Advanced Multilevel Topologies and Control for EV Ultra-Fast Charging Applications

Abstract

The inevitable choice for the automotive industry to suppress greenhouse gas emissions is zero-emission vehicles such as battery electric vehicles. Some of the main barriers regarding the adoption of electric vehicles are range anxiety, and lack of charging infrastructure, which can be addressed by ultra-fast chargers or charging stations. The conventional ultra-fast chargers are low-voltage (LV) connected through line-frequency transformers, which pose disadvantages such as low efficiency, high cost, and large footprints. The medium-voltage (MV) connected charging station is proposed by the researchers to overcome the challenges regarding the conventional chargers by eliminating the line-frequency transformer and direct connection to the medium voltage. The most challenging part of the medium-voltage ultra-fast chargers is the AC/DC stage connection to the medium voltage. Different medium-voltage multilevel converters have been proposed to facilitate the direct connection to the medium-voltage grid. However, disadvantages such as a high number of components and control complexity weaken the strength of medium-voltage connected stations. The main focus of this thesis is on novel advanced medium-voltage multilevel topologies and control techniques for medium-voltage connected ultra-fast EV charging applications. First, a novel controller based on SPWM is proposed to control the flying capacitor voltages of a four-level T-type Nested Neutral Point Clamped (NNPC) topology.

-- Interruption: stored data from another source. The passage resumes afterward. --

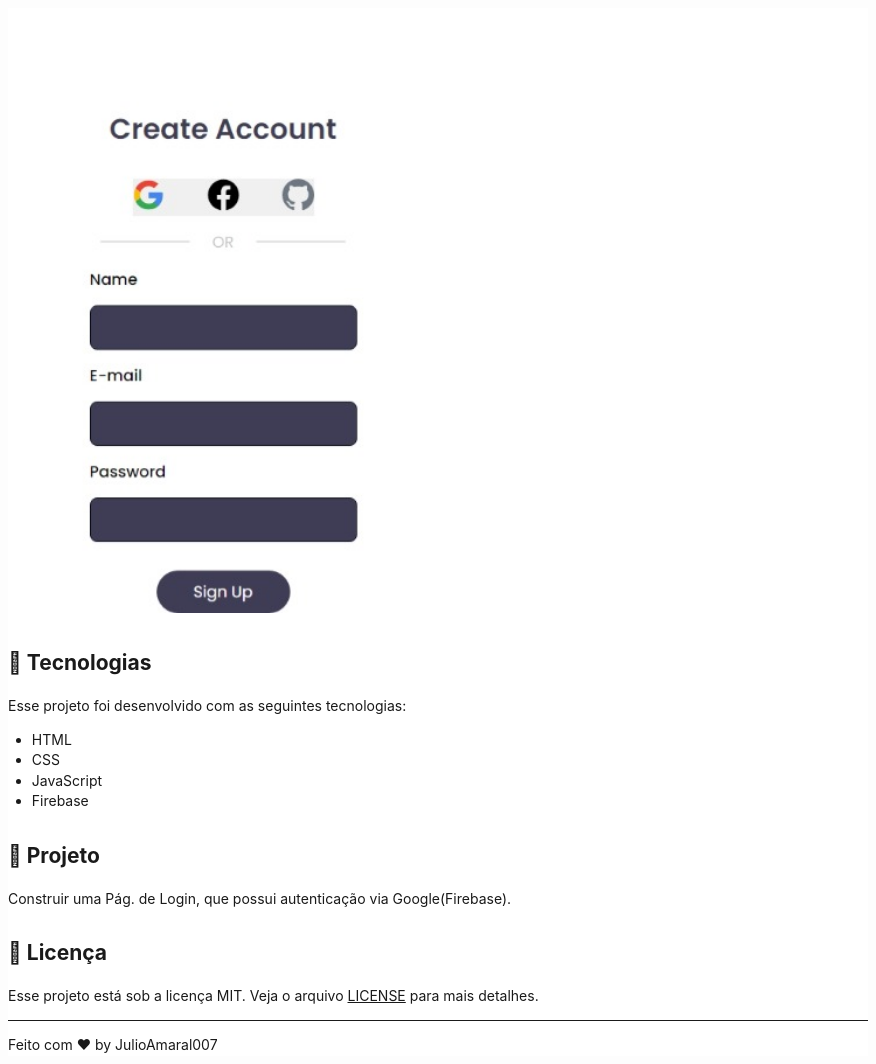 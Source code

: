   <img alt="" src="Mobile.jpeg" width="50%">
</p>

## 🚀 Tecnologias

Esse projeto foi desenvolvido com as seguintes tecnologias:

- HTML
- CSS
- JavaScript
- Firebase

## 🚧 Projeto

Construir uma Pág. de Login, que possui autenticação via Google(Firebase).


## :memo: Licença

Esse projeto está sob a licença MIT. Veja o arquivo [LICENSE](.github/LICENSE) para mais detalhes.

---

Feito com ♥ by JulioAmaral007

Second, a new five-level T-type NNPC topology is proposed that has a minimum number of components in comparison to other existing five-level topologies. To extend the voltage and power rating, a novel seven-level topology is proposed that has the lowest number of components in comparison to other existing topologies. Moreover, three different controllers are developed to control the voltages of the seven-level topology based on Model Predictive Control, where the challenges regarding significant computational burden and weighting factor elimination are addressed. Finally, an MV-connected ultra-fast charging station architecture is proposed, where the proposed seven-level topology is considered as the AC/DC stage. Comparison of the proposed topology to the LV-connected stations shows that the efficiency, cost, and power quality of the charging stations can be improved significantly.